Das Unternehmen hat bestätigt, dass es einen Cyberangriff erlitten hat, hat jedoch das endgültige Ausmaß des Datenbruchs noch nicht festgestellt. MyDr sagte, die forensische Arbeit werde fortgesetzt und könne derzeit nicht genau bestätigen, wie viele Informationen offengelegt wurden oder welche Kategorien genau zugänglich waren. Laut den vorläufigen Angaben des Unternehmens wird angenommen, dass das betroffene Material aus dem Jahr 2024 oder früher stammt und nicht jeden Patienten oder Kunden abdeckt, der seine Dienstleistungen nutzt.
Diese Unterscheidung ist wichtig, weil die Zahl von fast 19 Millionen derzeit eine von polnischen Behörden diskutierte Schätzung ist und nicht eine bestätigte Zahl der Personen, deren vollständige medizinische Unterlagen gestohlen wurden. Gawkowski sagte, der Vorfall betreffe eine große Sammlung besonders sensibler Informationen über Menschen, die medizinische Leistungen erhalten haben.
Die eigene Datenschutzdokumentation von MyDr zeigt die Art der sensiblen Umgebung auf. Das Unternehmen verarbeitet personenbezogene Daten im Zusammenhang mit seinen Gesundheitsdienstleistungen und kann erforderliche Informationen mit der polnischen P1-E-Gesundheitsplattform P1 austauschen. Die Datenschutzrichtlinie beschreibt außerdem Beziehungen zu medizinischen Fachkräften und anderen Dienstleistern, die Informationen verarbeiten, die für den Betrieb von MyDr notwendig sind.

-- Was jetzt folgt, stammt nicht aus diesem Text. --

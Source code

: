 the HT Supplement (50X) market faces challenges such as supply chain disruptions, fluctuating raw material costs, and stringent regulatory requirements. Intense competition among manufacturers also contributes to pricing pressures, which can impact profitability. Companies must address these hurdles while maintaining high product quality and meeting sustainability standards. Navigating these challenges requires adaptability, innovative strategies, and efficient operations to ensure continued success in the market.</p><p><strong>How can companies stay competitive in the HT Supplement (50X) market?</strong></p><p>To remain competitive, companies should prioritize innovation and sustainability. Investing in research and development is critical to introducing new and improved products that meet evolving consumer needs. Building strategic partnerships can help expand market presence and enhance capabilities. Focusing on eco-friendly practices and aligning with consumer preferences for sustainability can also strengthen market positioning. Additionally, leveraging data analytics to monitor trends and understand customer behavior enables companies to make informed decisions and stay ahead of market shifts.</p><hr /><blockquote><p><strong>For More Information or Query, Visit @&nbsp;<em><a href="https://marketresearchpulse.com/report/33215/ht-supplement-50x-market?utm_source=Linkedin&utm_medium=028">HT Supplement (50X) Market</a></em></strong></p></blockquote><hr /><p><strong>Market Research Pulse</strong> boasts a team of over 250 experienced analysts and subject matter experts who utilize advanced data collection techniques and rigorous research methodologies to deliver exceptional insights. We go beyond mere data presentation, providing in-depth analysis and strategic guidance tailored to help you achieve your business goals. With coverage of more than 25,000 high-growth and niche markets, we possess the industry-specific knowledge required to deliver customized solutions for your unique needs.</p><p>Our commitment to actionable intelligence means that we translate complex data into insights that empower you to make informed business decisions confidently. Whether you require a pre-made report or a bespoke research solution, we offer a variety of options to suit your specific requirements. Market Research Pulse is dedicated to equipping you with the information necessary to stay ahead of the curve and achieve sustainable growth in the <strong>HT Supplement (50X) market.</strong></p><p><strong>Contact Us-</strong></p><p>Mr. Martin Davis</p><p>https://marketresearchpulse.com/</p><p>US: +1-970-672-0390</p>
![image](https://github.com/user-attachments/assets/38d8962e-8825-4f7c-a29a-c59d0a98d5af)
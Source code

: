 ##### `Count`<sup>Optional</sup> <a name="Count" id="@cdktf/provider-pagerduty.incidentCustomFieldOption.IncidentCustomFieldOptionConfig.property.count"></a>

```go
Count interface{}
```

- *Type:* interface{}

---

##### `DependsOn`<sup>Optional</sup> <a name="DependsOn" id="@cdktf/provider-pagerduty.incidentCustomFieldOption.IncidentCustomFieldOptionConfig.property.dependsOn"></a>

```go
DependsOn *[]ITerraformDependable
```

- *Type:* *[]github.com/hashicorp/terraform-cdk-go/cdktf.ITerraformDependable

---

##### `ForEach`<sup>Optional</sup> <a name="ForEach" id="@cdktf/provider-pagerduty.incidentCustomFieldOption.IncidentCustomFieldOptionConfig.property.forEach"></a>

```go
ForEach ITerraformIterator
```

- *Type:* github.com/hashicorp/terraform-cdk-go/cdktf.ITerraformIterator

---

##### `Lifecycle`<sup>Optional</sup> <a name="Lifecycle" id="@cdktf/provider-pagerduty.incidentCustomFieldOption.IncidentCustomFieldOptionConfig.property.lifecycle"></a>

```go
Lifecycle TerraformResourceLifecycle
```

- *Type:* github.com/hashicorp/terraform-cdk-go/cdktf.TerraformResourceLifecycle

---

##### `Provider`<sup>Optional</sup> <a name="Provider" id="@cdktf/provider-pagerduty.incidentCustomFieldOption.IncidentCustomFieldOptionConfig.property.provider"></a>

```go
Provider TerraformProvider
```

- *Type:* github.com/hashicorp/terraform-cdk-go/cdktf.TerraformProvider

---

Separate polnische Medienberichte liefern weitere Details darüber, was die Angreifer behaupten, zu besitzen. Laut den vorgelegten Berichten gaben die verantwortlichen Personen an, etwa 2,5 Terabyte an Informationen über 18,8 Millionen Menschen erhalten zu haben. Diese Zahlen wurden von der forensischen Untersuchung von MyDr noch nicht bestätigt.
Die mutmaßlichen Angreifer versuchten Berichten zufolge, ihren Zugang zu demonstrieren, indem sie Journalisten Informationen lieferten, die mit einem prominenten polnischen Politiker in Verbindung standen. Die Probe soll eine PESEL-Identifikationsnummer, zwei Telefonnummern und Details zu 25 Rezepten enthalten. Diese gemeldete Offenlegung hat die Sorge verstärkt, dass das kompromittierte Material deutlich mehr als nur grundlegende Kontaktinformationen enthalten könnte.
Die polnischen Behörden haben den Einbruch öffentlich nicht einer bestimmten Hackergruppe zugeschrieben. Gawkowski sagte außerdem, dass die Ermittler derzeit keine Hinweise darauf haben, dass die Operation politisch motiviert war. Laut der von polnischen Medien berichteten Regierungseinschätzung glauben Beamte mit großem Vertrauen, dass finanziell motivierte Cyberkriminelle verantwortlich sind und nicht ein Akteur, der eine politische Operation durchführt.
Es gibt auch einen wichtigen Unterschied zwischen Diebstahl von Informationen und öffentlicher Veröffentlichung. Gawkowski sagte am 13. August, dass die Behörden die betroffene Datenbank weder öffentlich verfügbar noch zum Verkauf angeboten hätten und dass polnische Dienste ihr Erscheinungsbild überwachen.
Die Regierung bereitet einen Weg vor, damit Einzelpersonen feststellen können, ob ihre eigenen Informationen in den Vorfall einbezogen wurden. Gawkowski sagte, eine separate Bekanntmachung werde erklären, wie Menschen diese Überprüfung durchführen könnten, was bedeutet, dass Details zum Verifizierungsprozess zum Zeitpunkt der Ankündigung noch nicht vorliegen.
Vorerst bleiben mehrere entscheidende Details ungeklärt: die bestätigte Anzahl der betroffenen Personen, die vollständigen Kategorien kompromittierter Informationen, wie die Angreifer in die MyDr-Systeme eingedrungen sind und ob die gestohlene Datenbank letztlich veröffentlicht oder verkauft wird. MyDr sagt, diese Antworten hängen von der noch laufenden forensischen Untersuchung ab.